On Wed, Aug 6, 2008 at 4:20 AM, Garth N. Wells <gnw20@xxxxxxxxx> wrote:
ok, here's the page, let's see some numbers:

  http://www.fenics.org/wiki/Benchmark

I just added my results.

The most obvious difference in our systems is 32/64 bit which could
likely account for the differences. MTL4 seems considerably faster on
the 32 bit system.
I need to understand the categories into which the time is divided:

 1) They do not add to the total (or even close)
There are 8 tables:

 0 Assemble total
 1 Init dof map
 2 Build sparsity
 3 Init tensor
 4 Delete sparsity
 5 Assemble cells
 6 Overhead

 7 Reassemble total

The first is the total and includes 1-6 so tables 1-6 should
add up to table 0. In fact, table 6 ("Overhead") is computed as the
difference of table 0 and tables 1-5.

Then table 7 reports the total for reassembling into a matrix which
has already been initialized with the correct sparsity pattern (and
used before).

Maybe there's a better way to order/present the tables to make this
clear?

 2) I am not sure what is going on within each unit
 1 Init dof map

This one does some initialization for computing the dof map. The only
thing that may happen here (for FFC forms) is that we may generate
the edges and faces if those are needed. You can see the difference
for P1, P2 and P3.
Don't understand why this is different for any of the backends.
It's the same, or should be. The benchmark just runs each test case
once so there may be small "random" fluctuations in the numbers.

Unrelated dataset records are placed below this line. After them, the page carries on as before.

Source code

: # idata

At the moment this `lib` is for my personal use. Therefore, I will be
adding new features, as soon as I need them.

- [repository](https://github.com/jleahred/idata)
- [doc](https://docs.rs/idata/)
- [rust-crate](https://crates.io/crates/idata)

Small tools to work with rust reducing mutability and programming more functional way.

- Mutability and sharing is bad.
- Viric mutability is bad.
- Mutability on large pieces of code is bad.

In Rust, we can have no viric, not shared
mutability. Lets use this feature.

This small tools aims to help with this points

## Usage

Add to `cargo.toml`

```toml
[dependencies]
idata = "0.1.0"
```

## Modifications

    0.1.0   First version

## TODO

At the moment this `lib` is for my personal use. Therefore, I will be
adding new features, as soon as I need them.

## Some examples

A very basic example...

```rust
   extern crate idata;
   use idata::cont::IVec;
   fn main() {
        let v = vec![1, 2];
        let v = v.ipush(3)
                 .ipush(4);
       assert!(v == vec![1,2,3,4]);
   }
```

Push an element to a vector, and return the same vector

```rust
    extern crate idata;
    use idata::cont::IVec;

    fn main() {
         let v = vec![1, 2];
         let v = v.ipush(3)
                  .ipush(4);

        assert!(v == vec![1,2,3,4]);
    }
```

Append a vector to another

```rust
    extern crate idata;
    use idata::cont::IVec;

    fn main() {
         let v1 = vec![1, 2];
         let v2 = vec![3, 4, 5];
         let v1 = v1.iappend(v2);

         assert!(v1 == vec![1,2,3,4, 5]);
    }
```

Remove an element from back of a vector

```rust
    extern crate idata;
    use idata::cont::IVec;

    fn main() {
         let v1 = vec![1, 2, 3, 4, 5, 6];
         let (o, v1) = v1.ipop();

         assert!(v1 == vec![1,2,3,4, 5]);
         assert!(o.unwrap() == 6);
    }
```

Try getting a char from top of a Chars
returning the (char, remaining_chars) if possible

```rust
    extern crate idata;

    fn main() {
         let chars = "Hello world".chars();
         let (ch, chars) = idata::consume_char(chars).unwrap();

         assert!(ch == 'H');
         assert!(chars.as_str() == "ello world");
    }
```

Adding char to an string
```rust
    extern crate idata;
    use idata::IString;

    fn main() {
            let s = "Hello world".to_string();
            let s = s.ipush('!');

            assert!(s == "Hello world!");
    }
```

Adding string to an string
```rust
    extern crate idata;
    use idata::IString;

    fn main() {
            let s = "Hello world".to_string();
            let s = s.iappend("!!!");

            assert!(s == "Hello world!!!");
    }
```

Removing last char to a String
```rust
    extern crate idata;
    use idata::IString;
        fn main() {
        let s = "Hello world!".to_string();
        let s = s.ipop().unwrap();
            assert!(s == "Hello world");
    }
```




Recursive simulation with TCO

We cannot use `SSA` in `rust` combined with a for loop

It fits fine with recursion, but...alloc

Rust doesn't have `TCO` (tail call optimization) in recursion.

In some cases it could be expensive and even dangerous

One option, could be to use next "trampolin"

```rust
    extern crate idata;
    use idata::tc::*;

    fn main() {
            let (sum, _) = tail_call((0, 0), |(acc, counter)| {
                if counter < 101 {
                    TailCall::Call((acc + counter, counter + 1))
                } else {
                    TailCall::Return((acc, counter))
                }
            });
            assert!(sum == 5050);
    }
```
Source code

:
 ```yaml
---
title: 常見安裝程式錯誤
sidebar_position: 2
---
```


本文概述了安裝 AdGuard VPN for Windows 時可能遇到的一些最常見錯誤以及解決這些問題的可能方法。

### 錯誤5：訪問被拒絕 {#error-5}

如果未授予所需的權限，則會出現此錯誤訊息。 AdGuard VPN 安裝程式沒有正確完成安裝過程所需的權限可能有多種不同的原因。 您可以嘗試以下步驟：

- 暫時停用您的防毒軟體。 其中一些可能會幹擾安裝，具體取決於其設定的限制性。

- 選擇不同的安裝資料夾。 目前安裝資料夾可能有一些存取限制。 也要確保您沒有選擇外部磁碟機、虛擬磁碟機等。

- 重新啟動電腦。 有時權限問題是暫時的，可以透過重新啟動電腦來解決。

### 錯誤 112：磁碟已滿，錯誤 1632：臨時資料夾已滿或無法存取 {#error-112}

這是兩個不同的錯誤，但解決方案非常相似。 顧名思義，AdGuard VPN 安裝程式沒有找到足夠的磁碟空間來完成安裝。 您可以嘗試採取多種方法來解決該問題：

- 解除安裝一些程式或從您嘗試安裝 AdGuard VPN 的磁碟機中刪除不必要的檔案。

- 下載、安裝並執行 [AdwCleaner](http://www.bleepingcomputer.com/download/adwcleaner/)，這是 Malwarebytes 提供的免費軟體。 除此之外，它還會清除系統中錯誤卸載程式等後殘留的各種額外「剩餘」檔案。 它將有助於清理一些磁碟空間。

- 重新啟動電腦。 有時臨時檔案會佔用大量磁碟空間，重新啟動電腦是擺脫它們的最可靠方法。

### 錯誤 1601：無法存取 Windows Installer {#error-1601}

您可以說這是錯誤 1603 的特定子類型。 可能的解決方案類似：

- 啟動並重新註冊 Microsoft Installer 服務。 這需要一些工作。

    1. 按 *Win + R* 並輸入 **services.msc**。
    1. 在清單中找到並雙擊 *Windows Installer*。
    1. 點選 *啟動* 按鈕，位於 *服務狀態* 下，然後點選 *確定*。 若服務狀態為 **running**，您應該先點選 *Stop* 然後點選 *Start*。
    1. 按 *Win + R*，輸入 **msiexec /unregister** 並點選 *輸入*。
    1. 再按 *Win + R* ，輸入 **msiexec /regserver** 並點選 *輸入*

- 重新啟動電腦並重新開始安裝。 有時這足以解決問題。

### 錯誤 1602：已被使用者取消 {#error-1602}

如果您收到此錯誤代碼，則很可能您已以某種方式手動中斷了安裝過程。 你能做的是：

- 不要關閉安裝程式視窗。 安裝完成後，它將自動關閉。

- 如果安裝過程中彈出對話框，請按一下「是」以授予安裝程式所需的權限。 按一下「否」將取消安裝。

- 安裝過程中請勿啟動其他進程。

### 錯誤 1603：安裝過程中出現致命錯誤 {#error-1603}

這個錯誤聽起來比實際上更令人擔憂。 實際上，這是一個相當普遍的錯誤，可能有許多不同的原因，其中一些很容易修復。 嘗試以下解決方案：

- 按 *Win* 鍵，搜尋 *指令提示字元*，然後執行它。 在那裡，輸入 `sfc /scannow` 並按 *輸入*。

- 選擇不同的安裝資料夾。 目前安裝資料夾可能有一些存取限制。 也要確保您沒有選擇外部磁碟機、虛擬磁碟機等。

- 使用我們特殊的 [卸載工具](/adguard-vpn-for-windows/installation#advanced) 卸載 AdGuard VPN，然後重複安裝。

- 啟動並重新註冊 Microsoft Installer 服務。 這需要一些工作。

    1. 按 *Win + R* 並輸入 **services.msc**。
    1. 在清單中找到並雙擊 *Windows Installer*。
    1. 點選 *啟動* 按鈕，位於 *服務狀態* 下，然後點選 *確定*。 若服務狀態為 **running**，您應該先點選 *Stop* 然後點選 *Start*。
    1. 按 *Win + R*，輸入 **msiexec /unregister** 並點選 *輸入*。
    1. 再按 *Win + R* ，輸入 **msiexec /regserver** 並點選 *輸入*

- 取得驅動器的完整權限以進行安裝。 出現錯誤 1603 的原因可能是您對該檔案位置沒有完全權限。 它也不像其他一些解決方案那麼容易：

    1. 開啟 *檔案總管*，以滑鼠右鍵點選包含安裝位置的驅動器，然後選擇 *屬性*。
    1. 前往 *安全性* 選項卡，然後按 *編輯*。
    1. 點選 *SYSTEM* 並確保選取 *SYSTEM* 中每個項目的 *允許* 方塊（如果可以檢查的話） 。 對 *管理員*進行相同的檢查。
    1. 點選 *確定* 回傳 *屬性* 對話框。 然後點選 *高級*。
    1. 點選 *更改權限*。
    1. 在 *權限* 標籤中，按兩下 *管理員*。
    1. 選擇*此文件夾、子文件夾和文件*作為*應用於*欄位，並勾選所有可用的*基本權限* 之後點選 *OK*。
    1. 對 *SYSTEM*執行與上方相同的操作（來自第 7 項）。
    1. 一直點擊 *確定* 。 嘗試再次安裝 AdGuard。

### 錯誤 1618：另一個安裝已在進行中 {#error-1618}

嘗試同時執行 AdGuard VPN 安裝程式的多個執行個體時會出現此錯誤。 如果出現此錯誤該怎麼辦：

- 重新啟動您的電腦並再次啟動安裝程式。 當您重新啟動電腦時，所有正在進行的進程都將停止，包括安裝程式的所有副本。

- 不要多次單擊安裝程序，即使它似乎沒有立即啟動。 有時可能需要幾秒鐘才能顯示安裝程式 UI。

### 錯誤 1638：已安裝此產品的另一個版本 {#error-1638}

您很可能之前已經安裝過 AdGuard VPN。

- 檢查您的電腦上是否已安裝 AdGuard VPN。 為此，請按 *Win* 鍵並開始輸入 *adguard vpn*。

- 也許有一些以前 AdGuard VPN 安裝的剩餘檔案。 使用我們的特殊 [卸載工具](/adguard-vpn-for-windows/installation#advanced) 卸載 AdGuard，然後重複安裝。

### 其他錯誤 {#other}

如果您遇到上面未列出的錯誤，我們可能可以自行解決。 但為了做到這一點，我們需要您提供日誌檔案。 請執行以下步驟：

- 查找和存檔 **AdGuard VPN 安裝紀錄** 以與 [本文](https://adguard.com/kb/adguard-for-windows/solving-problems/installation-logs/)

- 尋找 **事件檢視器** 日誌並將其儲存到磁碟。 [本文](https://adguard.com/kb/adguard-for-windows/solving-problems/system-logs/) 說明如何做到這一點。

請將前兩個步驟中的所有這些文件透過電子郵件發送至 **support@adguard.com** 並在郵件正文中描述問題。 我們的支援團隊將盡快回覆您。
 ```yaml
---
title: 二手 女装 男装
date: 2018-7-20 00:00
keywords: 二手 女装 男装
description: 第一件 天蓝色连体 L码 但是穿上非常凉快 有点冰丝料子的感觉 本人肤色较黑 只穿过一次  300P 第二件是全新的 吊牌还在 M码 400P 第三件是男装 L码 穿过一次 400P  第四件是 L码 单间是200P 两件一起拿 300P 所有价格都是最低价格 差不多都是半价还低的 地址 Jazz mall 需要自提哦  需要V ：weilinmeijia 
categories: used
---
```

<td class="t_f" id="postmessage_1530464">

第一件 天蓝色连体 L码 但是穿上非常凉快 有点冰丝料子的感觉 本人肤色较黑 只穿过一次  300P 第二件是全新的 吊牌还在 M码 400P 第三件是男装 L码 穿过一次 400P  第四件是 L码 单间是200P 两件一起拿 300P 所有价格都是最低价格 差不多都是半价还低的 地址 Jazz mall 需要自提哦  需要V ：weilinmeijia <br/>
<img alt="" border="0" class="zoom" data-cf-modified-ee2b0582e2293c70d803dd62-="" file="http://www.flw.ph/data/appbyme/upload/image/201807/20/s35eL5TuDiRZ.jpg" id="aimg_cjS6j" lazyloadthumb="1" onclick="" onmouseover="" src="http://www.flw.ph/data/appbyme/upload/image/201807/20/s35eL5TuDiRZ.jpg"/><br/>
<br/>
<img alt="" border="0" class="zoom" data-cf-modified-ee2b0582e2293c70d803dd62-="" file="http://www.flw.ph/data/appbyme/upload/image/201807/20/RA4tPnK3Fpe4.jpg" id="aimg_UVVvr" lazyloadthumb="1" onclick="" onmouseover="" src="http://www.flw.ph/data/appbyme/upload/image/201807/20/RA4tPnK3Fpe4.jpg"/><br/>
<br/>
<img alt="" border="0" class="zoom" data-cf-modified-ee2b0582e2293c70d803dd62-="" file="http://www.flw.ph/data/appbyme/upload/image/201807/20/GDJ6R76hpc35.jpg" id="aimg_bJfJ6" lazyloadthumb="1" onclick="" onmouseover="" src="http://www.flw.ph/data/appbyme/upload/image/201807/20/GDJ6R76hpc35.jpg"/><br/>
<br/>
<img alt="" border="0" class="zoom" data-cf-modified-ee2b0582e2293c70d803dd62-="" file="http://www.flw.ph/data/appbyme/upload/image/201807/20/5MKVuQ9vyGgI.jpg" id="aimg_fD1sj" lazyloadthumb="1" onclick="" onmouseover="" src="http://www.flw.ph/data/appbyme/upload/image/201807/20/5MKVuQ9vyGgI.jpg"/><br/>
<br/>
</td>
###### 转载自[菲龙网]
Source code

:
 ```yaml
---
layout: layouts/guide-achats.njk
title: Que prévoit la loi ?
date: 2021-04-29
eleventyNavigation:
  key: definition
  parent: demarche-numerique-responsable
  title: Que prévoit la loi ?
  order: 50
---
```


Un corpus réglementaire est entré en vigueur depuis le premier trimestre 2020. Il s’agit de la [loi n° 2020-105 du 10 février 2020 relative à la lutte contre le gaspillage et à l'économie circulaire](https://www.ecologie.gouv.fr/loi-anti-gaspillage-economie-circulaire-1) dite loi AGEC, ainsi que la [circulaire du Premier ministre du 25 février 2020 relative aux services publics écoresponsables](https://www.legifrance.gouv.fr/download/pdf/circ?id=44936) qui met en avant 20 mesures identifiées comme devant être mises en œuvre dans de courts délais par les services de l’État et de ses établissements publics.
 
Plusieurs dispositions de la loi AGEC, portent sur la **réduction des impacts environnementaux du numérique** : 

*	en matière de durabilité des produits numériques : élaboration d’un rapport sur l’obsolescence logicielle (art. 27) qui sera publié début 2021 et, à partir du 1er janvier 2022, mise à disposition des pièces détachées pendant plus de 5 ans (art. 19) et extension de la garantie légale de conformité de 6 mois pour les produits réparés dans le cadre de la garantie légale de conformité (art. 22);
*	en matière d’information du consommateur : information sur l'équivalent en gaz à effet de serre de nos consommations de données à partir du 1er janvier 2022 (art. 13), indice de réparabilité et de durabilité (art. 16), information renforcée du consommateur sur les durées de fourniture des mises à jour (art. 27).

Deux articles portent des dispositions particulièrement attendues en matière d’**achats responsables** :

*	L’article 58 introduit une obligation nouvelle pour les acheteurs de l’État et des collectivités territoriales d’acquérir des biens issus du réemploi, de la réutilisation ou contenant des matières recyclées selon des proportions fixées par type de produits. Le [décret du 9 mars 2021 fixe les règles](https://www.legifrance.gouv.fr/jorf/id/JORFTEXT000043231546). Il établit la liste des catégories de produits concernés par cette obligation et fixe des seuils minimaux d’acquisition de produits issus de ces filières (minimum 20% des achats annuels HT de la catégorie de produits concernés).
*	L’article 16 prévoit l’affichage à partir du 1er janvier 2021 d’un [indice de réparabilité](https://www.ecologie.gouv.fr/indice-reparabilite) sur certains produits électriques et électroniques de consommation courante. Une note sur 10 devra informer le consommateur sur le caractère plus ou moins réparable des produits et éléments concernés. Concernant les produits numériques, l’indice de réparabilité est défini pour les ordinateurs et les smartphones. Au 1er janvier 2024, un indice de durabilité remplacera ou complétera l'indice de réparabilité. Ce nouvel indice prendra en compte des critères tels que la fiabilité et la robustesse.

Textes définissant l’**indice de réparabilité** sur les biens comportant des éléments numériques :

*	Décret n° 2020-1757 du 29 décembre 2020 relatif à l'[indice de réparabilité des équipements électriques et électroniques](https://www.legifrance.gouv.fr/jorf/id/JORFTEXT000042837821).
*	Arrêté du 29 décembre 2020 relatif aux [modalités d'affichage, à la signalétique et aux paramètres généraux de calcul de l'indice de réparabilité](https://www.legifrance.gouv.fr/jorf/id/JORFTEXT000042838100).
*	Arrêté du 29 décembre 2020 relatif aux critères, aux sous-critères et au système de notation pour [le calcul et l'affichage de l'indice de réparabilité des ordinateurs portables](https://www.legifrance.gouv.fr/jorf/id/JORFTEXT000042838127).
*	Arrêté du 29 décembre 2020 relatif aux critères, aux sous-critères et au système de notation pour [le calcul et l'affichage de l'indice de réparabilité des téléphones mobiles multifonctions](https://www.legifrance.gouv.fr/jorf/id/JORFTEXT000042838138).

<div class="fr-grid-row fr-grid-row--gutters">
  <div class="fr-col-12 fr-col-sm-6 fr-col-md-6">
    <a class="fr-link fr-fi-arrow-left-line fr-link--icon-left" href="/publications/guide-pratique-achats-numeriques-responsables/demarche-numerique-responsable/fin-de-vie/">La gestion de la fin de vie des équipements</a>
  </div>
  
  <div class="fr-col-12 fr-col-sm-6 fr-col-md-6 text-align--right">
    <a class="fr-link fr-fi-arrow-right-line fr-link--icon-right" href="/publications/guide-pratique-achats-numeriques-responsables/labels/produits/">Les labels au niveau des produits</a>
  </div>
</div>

The numbers of Table 1 are essentially the same for all backends.

 2 Build sparsity

This one computes the sparsity pattern by iterating over all cells,
computing the local-to-global mapping on each cell and counting the
number of nonzeros.
Same question.
This should be the same for all backends except for Epetra. The DOLFIN
LA interface allows for overloading the handling of the sparsity
pattern. For Epetra, we use a Epetra_FECrsGraph to hold the sparsity
pattern. It seems to perform worse than the DOLFIN built-in sparsity
pattern (used for all other backends) which is just a simple

MTL4 isn't using a sparsity pattern. A guess is just being made as to the number of non-zeroes per row.

  std::vector< std::set<uint> >

It's now a

     std::vector< std::vector<uint> >

which is faster than using std::set. Only uBLAS needs the terms to be ordered (std::set is ordered), so I added SparsityPattern::sort() to do this.

Garth

I didn't know. I'm surprised that doing a linear search is faster than
using std::set. I thought the std::set was optimized for this.


std::set was dead slow, which I attributed to it being ordered and therefore requiring shuffling after insertions. I tried std::tr1::unordered_set, but it wasn't much better.